[Collected data]
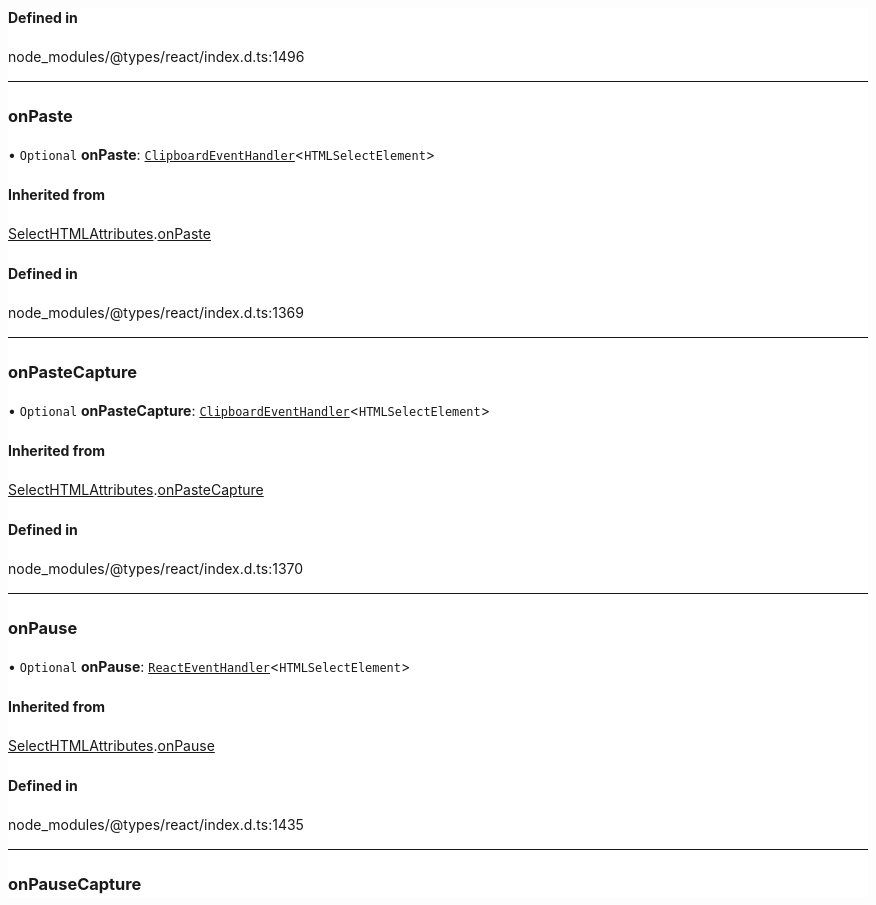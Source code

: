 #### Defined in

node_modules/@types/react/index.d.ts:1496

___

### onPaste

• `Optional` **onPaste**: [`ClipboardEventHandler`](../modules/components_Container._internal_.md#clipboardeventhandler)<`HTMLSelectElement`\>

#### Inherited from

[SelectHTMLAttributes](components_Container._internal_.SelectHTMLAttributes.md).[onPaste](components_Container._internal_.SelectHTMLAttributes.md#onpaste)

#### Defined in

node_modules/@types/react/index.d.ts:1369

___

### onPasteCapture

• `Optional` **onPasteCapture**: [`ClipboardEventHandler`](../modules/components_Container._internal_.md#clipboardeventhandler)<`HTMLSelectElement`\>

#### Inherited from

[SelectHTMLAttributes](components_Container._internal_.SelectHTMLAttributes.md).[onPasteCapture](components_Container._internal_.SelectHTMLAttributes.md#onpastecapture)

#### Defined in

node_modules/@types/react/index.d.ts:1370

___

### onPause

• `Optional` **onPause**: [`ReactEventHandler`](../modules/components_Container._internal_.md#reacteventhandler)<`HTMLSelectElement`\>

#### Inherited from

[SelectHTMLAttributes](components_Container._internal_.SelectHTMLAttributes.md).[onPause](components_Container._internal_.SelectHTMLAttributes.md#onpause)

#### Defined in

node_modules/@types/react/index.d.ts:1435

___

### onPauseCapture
...
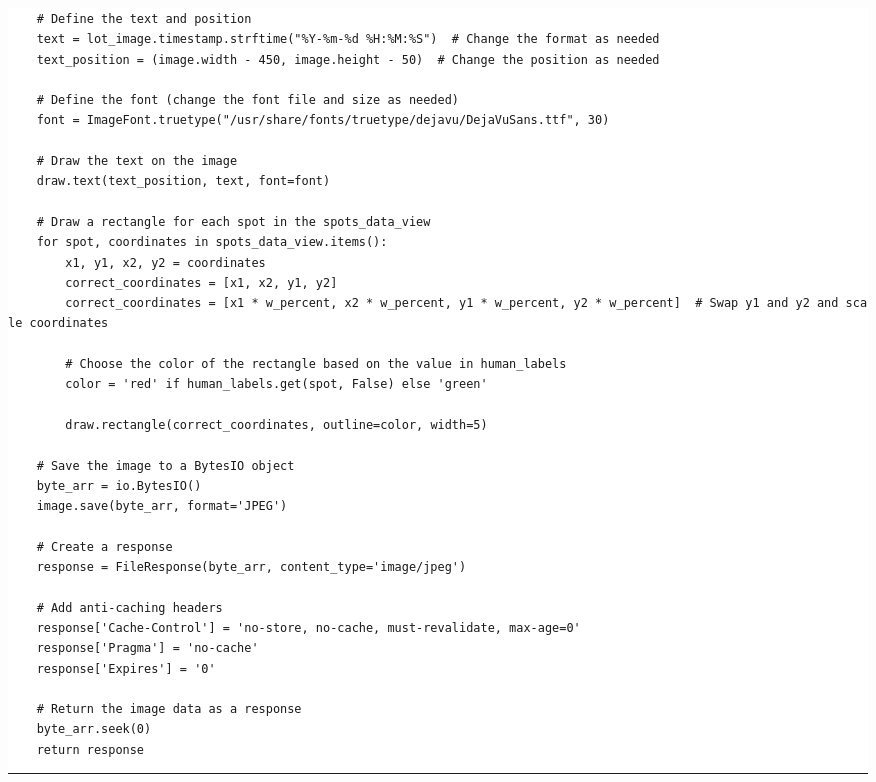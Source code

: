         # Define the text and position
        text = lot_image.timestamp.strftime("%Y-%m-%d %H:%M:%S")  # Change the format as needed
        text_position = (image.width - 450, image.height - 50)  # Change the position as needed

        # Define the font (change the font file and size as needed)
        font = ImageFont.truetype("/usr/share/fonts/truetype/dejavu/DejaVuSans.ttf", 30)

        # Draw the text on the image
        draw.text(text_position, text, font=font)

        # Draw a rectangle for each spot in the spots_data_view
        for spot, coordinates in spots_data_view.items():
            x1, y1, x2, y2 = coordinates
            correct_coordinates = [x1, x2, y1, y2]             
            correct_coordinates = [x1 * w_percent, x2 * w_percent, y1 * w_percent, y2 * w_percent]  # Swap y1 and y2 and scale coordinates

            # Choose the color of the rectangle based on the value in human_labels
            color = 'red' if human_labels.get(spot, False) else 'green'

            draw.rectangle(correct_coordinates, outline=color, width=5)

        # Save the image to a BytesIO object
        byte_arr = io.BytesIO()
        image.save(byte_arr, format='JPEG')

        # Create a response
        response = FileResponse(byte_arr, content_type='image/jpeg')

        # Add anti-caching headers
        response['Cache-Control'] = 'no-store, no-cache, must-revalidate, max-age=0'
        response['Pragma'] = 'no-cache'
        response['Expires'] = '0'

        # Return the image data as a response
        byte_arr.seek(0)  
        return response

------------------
---
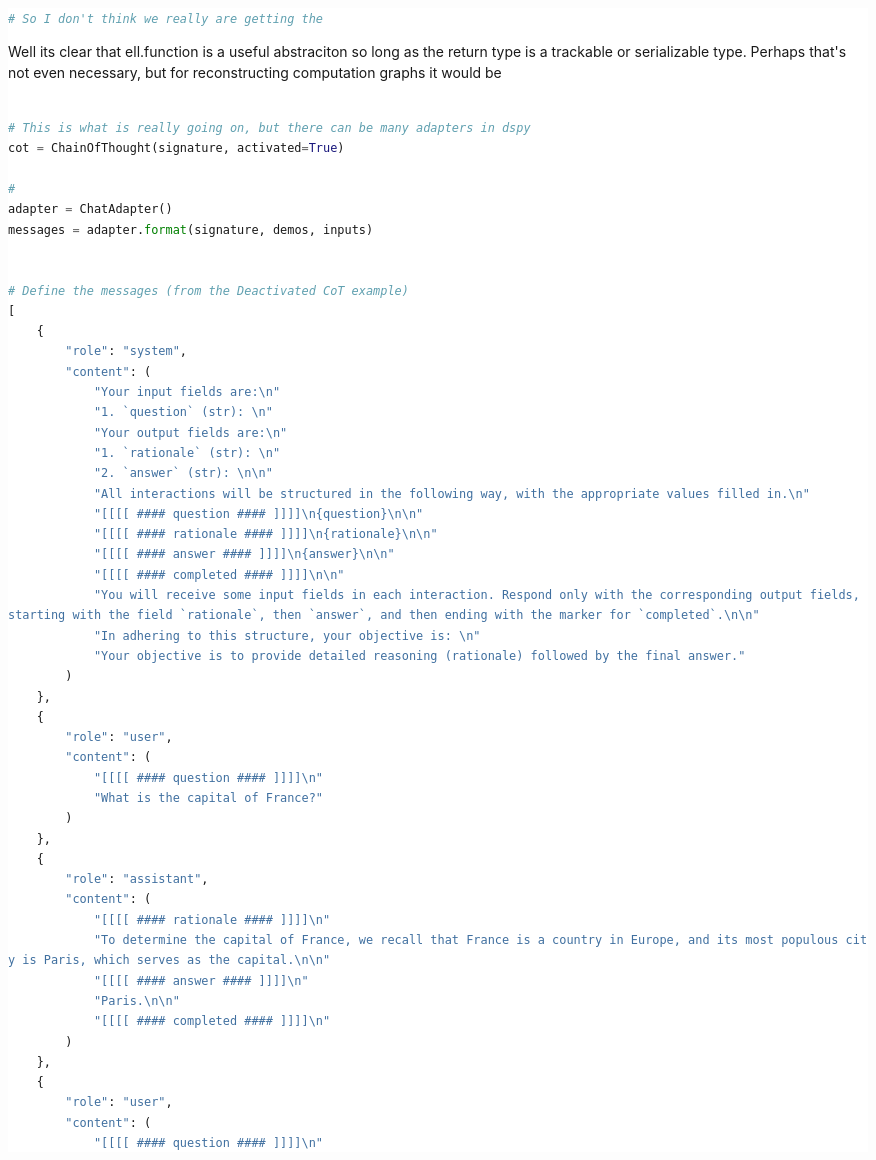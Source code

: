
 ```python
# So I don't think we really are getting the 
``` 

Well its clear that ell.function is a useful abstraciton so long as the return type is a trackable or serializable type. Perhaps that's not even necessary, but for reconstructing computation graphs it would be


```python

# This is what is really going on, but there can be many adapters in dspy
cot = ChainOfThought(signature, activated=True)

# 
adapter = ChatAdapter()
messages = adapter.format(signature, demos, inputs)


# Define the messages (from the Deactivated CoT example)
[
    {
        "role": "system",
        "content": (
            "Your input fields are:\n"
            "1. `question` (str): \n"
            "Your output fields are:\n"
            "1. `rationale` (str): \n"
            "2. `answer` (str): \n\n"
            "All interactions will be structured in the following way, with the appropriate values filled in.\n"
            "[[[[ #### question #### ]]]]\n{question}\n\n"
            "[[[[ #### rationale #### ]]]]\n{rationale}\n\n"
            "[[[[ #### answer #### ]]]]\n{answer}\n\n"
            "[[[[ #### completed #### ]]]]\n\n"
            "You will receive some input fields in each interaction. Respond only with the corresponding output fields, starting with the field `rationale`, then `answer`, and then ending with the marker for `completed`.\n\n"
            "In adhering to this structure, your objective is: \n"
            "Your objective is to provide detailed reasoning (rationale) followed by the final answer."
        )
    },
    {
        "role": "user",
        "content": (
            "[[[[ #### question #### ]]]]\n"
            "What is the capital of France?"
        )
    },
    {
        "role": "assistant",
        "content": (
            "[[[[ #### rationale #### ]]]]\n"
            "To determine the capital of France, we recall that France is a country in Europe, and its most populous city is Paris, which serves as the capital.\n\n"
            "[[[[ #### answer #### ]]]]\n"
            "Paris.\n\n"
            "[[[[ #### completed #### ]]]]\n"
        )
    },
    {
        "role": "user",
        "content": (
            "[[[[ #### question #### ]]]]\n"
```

YOUR GOAL
For each line in the data that holds the word "with", copy the line.

EXPECTED OUTPUT
            "All interactions will be structured in the following way, with the appropriate values filled in.\n"
            "You will receive some input fields in each interaction. Respond only with the corresponding output fields, starting with the field `rationale`, then `answer`, and then ending with the marker for `completed`.\n\n"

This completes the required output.